Pathologists are not simply disagreeing about the specific details of a medical condition; they will come up with completely opposing causes of death. It is not a system in which the families of victims have much confidence. They will have to employ their own pathologist at considerable expense to ask complex questions at the inquest regarding the nature of restraint.
Take the death-in-custody of Wayne Douglas in 1995 which caused such political tension that it precipitated the Brixton riots of the same year. He had been suspected of robbing a young couple at knifepoint when the police were called. Witnesses at the inquest recalled seeing multiple officers restraining him on the ground for a prolonged period of time. The state pathologist who conducted the first autopsy into his death concluding that the 25-year-old had died of ‘hypertensive heart disease’, pointing to an enlarged heart.

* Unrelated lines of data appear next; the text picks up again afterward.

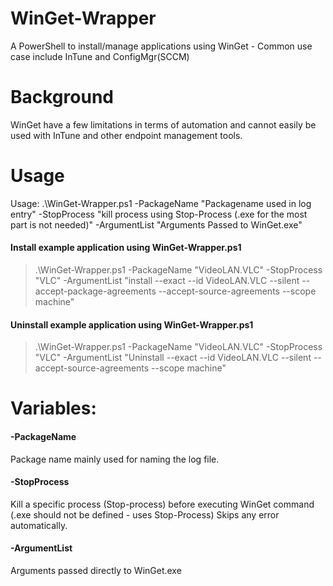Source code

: # WinGet-Wrapper
A PowerShell to install/manage applications using WinGet - Common use case include InTune and ConfigMgr(SCCM)

# Background
WinGet have a few limitations in terms of automation and cannot easily be used with InTune and other endpoint management tools.

# Usage
Usage: .\WinGet-Wrapper.ps1 -PackageName "Packagename used in log entry" -StopProcess "kill process using Stop-Process (.exe for the most part is not needed)" -ArgumentList "Arguments Passed to WinGet.exe"

#### Install example application using WinGet-Wrapper.ps1
>.\WinGet-Wrapper.ps1 -PackageName "VideoLAN.VLC" -StopProcess "VLC" -ArgumentList "install --exact --id VideoLAN.VLC --silent --accept-package-agreements --accept-source-agreements --scope machine"

#### Uninstall example application using WinGet-Wrapper.ps1
>.\WinGet-Wrapper.ps1 -PackageName "VideoLAN.VLC" -StopProcess "VLC" -ArgumentList "Uninstall --exact --id VideoLAN.VLC --silent --accept-source-agreements --scope machine"


# Variables:
#### -PackageName 
Package name mainly used for naming the log file.

#### -StopProcess
Kill a specific process (Stop-process) before executing WinGet command 
(.exe should not be defined - uses Stop-Process) Skips any error automatically.

#### -ArgumentList
Arguments passed directly to WinGet.exe
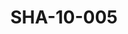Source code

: ---
pid: SHA-10-005
title: SHA-10-005
language: en
collection: Sharhabil Ahmed
original_label: 
rights: Sharhabil Ahmed
location_of_original: Sharhabil Ahmed
photographer_or_studio: 
scanned_from: photograph 6.9 by 9.10
_date: 1969-1970
location: Khartoum, Amarat
description: Friends of Sharhabil Ahmed dancing
additional_notes: 
permission_display: 'yes'
on_server: 'no'
on_website: 'no'
permalink: /photopages/en/SHA-10-005.html
layout: photo-page
---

A post-mortem on behalf of the family conducted by the distinguished pathologist Professor Bernard Knight found no evidence of disease. He pointed instead to the way in which he had been restrained on the floor as the cause of death. Dr Nat Carey who reviewed the findings, said the heart was enlarged because Mr Douglas was an athlete, not because of disease.
The inquest into his death found that Douglas had been placed in the prone position, face-down with his hands behind his back on four separate occasions. The jury delivered a verdict acknowledging that the police’s methods of restraint had caused his death.
This is just one of many controversial restraint deaths in which pathologists are divided along the lines of who they represent. In the case of newspaper vendor Ian Tomlinson who died in 2009, disagreement between the experts led to the CPS initially stating that the case could not be put before a jury. They reversed the decision after an inquest delivered a verdict of unlawful killing.
Identifying the role restraint played in a death in custody is notoriously hard for forensic pathologists. Prone restraint, where an individual is positioned face-down on the floor with their arms behind their backs, is acknowledged as a potentially lethal method. But often there will be no visible external injury suggesting a cause of death
However barrister Leslie Thomas, who represents families of many police restraint death victims, believes that certain pathologists ‘close their eyes to the obvious’ when it comes to considering restraint. ‘If you hold someone down in a prone position for a long time it is deleterious and dangerous, surely that is the most likely explanation. I have encountered ignorance. Some pathologists are not showing a good knowledge of the literature. At some inquests even I know more about positional asphyxia than some of the medical experts.’
In Ontario, Canada, the problem of potential partiality is avoided by completely excluding the police from the investigation following a death in custody. The coroner is a fully qualified doctor and always attends the scene, reporting the case to a group of independent senior coroners and lawyers at the head office who then decide whether an autopsy is necessary. An examination will then be performed by a pathologist employed by the coroner and reviewed by a college of independent pathologists.
This type of situation goes some way to making the system more rigorously impartial. In this country we have pathologists acting on behalf of the family, police or state.
Disagreement between experts will always occur in the complex science of forensic pathology. But the creation of a system which removes pathologists from the employment of a client will go some way to remedying a system in which subjectivity can cloud supposedly objective judgment.